内的営力は地球内部の力による地殻変動を指します。これらは大地形と呼ばれる大規模な山地や平野を生み出します。

地球内部の力とはどういうことかというと、運動の駆動因が地球内部からの熱やマントル対流によるものであるということを指します。

発展

では、地球内部の熱はどこから来たものなのでしょう?これは地球が形成されたときに閉じ込められた熱や放射線同位体の崩壊による熱が当たります。

地球が形成されたときには様々な粒子が引力により圧縮されていき、重力エネルギーが熱エネルギーに変換されます。これは高いところからものを落としたときに重力エネルギーが運動エネルギーに変換されて速度が増加するのと同じ仕組みです。

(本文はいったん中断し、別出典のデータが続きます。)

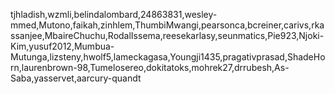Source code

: tjhladish,wzmli,belindalombard,24863831,wesley-mmed,Mutono,faikah,zinhlem,ThumbiMwangi,pearsonca,bcreiner,carivs,rkassanjee,MbaireChuchu,RodalIssema,reesekarlasy,seunmatics,Pie923,Njoki-Kim,yusuf2012,Mumbua-Mutunga,lizsteny,hwolf5,lameckagasa,Youngji1435,pragativprasad,ShadeHorn,laurenbrown-98,Tumelosereo,dokitatoks,mohrek27,drrubesh,As-Saba,yasservet,aarcury-quandt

また、地球の岩石は化学的に不安定な放射線同位体を含んでおり、これらが安定な形に変わる(これを崩壊と呼ぶ)時に熱を放出します。地熱の大半はこれによるものと考えられています。なお、この時にでる放射線が自然放射線として観測されます。

当然ながらこの熱は有限なのでやがて地球は冷え、内的営力は働かなくなってしまうでしょう。

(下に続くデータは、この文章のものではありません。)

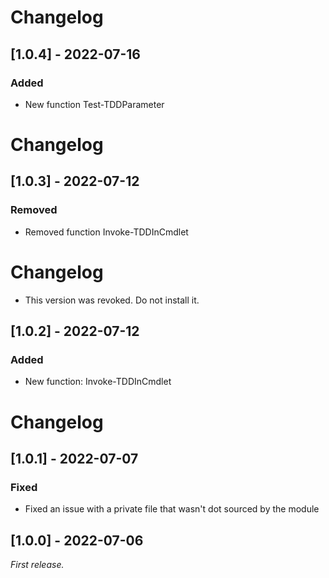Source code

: # Changelog

## [1.0.4] - 2022-07-16

### Added

- New function Test-TDDParameter

# Changelog

## [1.0.3] - 2022-07-12

### Removed

- Removed function Invoke-TDDInCmdlet

# Changelog

- This version was revoked. Do not install it.

## [1.0.2] - 2022-07-12

### Added

- New function: Invoke-TDDInCmdlet

# Changelog

## [1.0.1] - 2022-07-07

### Fixed

- Fixed an issue with a private file that wasn't dot sourced by the module

## [1.0.0] - 2022-07-06

_First release._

このような性質から、例えば火星に火山があるように、内的営力は他の惑星や衛星にも働く可能性があることがわかります。

 

内的営力は水や空気に依存しないという性質を覚えておくと覚えやすいと思います。

内的営力には断層などにより急激に隆起し山地などを作る造山運動、緩やかに隆起し大規模な平地や大地を作る造陸運動、火山運動などがあります。

 

外的営力

外的営力は地表面より外側にある、水や空気などによる地形形成作用を言います。

例えば水による侵食・運搬・体積や風化等を言います。広義では生物による地形の変化、特に人間の活動もこれに含まれます。

 

デービスの侵食輪廻説

アメリカの地理学者であるデービスが提唱した説で、これによると地形は水などの作用によって平地である原地形から幼年期→壮年期→老年期と変化を遂げ、再び平地である準平原になるとされています。もちろん理論通りには進まず、完全に一致はしないものの、「壮年期性山地」や「老年期山地」等の呼び方がされることがあります。

発展

侵食輪廻説は乾燥地形や氷河地形、カルスト地形などに拡張され、それぞれの別のプロセスが提唱されています。

幼年期

河川の侵食によって河谷が形成され、場所によっては急峻なV字谷となりますが、河川沿い以外は平原の高さを保っています。

 

幼年期性地形のイメージ。山の高さがほぼ一定であるか、高原となっている。

日本では西日本に多く、丹波高地や木曽川中流域などがこれに当たります。

 

壮年期

山地が側方侵食(横方向への浸食)を受け、峰が形成されていきます。急峻な山地と深い谷が形成されます。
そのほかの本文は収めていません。